● **WHAT YOU WILL DO**:
Could you print every line from the first one of the records below through the line containing "point exp(-1.0298), this", with both included and nothing else?
****************************************
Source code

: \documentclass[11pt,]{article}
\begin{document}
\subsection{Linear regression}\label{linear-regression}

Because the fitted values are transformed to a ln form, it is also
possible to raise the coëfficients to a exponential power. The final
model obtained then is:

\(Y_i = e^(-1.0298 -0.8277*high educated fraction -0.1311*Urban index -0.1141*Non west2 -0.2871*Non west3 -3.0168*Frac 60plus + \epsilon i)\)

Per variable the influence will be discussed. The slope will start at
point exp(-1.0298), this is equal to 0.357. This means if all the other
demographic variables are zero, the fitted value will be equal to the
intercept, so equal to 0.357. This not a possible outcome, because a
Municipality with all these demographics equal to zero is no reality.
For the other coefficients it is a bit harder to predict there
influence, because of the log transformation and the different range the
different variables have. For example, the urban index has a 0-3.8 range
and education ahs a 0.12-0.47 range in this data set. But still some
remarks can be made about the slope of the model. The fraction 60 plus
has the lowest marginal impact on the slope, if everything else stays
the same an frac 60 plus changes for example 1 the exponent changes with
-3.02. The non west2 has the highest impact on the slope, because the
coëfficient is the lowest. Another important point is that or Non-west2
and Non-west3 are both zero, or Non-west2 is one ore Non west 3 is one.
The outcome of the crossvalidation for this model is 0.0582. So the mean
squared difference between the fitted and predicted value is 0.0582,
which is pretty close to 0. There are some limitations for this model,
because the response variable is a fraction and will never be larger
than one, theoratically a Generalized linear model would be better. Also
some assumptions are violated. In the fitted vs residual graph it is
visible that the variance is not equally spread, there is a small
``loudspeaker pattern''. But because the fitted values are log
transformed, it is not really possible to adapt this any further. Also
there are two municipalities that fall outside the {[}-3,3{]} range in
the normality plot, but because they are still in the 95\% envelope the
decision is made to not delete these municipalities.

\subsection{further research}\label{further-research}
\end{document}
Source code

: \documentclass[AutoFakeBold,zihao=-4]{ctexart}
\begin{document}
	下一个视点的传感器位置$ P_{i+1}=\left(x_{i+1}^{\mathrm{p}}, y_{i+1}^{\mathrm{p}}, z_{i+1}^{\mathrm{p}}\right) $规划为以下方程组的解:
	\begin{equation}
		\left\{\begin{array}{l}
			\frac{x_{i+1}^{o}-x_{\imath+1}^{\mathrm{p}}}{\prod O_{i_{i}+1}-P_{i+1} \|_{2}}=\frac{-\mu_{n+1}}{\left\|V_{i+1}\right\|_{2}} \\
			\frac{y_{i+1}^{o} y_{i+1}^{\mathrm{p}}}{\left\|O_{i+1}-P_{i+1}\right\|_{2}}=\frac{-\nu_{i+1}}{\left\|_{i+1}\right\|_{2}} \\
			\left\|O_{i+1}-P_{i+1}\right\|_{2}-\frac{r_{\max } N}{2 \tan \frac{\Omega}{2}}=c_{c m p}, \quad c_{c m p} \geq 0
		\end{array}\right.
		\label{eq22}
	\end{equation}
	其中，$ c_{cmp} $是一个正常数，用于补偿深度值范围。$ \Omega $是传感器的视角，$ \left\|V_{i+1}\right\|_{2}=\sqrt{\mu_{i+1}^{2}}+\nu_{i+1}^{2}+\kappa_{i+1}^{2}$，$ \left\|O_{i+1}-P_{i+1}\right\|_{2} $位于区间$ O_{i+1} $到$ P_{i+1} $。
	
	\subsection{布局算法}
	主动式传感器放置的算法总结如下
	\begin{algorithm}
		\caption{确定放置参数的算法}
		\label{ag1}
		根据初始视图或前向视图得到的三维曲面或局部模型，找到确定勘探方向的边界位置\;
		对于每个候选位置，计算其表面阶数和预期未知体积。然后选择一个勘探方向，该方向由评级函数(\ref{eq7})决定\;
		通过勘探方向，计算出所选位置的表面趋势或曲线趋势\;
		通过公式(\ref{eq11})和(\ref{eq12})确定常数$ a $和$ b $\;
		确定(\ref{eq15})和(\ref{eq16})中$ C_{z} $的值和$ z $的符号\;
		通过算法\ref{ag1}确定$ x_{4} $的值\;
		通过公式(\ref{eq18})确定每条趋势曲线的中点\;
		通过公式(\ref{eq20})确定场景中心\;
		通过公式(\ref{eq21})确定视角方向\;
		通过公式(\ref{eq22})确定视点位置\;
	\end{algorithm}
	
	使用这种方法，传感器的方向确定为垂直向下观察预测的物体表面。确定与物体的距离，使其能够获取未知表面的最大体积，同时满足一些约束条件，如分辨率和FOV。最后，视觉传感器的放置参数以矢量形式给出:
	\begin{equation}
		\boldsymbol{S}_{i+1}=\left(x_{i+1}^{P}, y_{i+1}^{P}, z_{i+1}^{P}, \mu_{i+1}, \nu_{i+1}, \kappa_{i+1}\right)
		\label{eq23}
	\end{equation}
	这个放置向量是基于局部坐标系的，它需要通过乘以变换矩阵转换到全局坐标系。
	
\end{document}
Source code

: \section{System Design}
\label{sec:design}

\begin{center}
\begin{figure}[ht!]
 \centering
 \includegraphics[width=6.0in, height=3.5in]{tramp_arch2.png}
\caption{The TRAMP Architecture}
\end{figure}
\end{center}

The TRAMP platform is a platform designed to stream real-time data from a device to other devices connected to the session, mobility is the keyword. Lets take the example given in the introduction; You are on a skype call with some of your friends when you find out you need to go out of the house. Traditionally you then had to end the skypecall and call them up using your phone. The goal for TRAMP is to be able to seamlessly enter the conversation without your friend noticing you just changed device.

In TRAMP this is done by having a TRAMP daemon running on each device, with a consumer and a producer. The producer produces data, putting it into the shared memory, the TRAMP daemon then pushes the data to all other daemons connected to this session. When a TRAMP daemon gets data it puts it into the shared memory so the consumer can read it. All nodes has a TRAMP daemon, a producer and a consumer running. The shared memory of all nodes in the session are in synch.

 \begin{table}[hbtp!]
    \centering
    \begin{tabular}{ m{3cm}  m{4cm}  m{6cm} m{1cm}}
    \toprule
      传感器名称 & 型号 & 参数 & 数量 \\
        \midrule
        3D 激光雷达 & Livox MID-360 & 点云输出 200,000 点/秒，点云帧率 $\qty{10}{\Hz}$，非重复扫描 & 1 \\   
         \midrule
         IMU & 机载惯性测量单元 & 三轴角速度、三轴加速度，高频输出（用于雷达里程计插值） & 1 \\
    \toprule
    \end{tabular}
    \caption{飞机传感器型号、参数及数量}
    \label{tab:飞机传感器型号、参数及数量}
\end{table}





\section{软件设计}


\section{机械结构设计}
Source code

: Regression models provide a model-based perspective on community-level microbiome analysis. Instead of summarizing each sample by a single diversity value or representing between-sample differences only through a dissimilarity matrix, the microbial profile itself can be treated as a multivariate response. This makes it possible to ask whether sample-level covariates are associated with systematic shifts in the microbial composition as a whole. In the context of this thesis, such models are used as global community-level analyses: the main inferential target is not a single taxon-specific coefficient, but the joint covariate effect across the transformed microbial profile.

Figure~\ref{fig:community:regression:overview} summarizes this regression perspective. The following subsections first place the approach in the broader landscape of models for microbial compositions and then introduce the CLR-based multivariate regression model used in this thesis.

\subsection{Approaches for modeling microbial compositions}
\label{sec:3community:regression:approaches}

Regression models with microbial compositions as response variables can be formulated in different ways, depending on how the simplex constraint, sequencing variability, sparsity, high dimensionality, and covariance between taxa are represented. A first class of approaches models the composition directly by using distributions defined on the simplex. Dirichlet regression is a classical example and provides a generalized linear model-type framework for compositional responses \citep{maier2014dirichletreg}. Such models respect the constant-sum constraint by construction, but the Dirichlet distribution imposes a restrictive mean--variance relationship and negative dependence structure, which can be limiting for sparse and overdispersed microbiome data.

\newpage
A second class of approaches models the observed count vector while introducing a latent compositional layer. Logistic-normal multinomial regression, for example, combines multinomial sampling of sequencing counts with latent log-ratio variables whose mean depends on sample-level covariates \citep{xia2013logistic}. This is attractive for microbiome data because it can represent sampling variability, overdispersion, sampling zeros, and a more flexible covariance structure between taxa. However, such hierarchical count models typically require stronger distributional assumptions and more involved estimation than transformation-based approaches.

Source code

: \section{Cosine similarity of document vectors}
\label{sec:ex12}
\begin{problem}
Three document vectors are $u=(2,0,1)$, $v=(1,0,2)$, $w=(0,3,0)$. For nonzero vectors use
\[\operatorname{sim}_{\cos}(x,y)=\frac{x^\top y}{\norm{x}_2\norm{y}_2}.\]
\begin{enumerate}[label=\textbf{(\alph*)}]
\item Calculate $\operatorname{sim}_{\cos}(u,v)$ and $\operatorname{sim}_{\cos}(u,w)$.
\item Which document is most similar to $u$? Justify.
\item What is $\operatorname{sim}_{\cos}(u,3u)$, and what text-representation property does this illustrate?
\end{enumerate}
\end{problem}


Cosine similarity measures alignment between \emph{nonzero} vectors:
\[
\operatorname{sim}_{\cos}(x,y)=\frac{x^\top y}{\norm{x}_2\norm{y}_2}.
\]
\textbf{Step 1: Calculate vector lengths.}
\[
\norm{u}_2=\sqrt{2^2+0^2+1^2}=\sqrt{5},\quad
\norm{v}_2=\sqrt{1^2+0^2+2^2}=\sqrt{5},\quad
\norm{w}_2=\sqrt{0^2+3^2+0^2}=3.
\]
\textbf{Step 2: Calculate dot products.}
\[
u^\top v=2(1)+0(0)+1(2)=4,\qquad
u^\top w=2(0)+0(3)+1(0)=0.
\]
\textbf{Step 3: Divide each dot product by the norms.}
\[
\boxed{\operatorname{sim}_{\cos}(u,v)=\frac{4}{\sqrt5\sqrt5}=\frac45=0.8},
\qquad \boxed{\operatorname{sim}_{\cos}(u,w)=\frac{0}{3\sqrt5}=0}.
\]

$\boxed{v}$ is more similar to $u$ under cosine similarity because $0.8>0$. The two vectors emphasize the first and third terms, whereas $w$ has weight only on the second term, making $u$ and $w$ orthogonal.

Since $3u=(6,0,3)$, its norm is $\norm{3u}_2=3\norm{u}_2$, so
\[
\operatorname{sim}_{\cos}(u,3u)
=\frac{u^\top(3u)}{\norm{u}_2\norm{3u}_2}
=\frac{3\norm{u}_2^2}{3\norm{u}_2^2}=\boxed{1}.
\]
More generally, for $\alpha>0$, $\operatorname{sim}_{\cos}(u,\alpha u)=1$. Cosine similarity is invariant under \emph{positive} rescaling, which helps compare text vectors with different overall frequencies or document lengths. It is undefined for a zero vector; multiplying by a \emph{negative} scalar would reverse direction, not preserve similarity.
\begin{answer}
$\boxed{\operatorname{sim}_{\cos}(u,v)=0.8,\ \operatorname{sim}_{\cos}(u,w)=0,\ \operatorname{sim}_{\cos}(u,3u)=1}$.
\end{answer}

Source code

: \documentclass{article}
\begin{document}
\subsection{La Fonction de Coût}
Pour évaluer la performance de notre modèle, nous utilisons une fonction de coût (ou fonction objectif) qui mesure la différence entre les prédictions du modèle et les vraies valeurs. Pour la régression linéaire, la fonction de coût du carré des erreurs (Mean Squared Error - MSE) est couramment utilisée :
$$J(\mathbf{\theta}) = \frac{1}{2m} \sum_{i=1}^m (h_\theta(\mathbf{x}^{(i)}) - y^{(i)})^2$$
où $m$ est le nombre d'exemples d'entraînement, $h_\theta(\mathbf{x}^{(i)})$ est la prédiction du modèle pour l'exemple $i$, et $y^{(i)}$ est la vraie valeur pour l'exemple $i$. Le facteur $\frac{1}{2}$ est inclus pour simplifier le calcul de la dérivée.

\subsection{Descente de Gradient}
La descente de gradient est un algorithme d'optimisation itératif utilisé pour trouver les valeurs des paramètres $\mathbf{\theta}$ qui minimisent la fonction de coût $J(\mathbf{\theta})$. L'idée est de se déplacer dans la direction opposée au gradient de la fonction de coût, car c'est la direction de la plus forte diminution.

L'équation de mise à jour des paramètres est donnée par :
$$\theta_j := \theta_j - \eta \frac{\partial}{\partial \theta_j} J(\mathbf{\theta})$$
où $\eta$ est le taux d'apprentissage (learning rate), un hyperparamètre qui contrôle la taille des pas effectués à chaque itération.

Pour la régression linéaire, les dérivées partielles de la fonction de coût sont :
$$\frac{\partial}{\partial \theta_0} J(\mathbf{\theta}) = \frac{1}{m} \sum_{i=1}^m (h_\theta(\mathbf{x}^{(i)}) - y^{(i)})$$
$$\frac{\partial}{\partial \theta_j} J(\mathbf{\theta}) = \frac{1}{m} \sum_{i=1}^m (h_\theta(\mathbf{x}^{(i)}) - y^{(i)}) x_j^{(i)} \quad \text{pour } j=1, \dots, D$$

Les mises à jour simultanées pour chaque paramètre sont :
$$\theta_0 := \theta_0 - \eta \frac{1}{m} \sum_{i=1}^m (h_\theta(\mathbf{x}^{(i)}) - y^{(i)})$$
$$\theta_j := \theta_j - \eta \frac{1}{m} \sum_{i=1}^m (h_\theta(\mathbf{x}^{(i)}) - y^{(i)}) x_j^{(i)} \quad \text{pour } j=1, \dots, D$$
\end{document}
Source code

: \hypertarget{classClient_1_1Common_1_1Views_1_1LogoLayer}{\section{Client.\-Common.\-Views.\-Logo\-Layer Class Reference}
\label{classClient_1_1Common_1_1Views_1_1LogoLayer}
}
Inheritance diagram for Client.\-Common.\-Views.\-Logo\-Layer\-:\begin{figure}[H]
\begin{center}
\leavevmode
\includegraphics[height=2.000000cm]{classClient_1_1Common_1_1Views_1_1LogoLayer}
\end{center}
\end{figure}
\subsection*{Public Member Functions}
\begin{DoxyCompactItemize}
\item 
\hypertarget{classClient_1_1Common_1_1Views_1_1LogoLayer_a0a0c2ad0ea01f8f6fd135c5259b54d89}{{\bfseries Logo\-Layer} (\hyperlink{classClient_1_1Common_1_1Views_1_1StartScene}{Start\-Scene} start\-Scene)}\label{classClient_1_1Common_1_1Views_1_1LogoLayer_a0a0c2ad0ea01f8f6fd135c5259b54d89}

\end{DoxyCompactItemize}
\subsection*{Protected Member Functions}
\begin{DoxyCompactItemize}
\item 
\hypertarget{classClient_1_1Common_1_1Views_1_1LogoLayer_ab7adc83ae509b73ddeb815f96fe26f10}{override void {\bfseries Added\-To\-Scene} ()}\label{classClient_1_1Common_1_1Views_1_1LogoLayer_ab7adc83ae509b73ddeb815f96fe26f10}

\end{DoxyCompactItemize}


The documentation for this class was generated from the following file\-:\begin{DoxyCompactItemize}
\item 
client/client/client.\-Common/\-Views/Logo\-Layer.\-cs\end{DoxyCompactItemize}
****************************************
● **ANSWER**:
Source code

: \documentclass[11pt,]{article}
\begin{document}
\subsection{Linear regression}\label{linear-regression}

Because the fitted values are transformed to a ln form, it is also
possible to raise the coëfficients to a exponential power. The final
model obtained then is:

\(Y_i = e^(-1.0298 -0.8277*high educated fraction -0.1311*Urban index -0.1141*Non west2 -0.2871*Non west3 -3.0168*Frac 60plus + \epsilon i)\)

Per variable the influence will be discussed. The slope will start at
point exp(-1.0298), this is equal to 0.357. This means if all the other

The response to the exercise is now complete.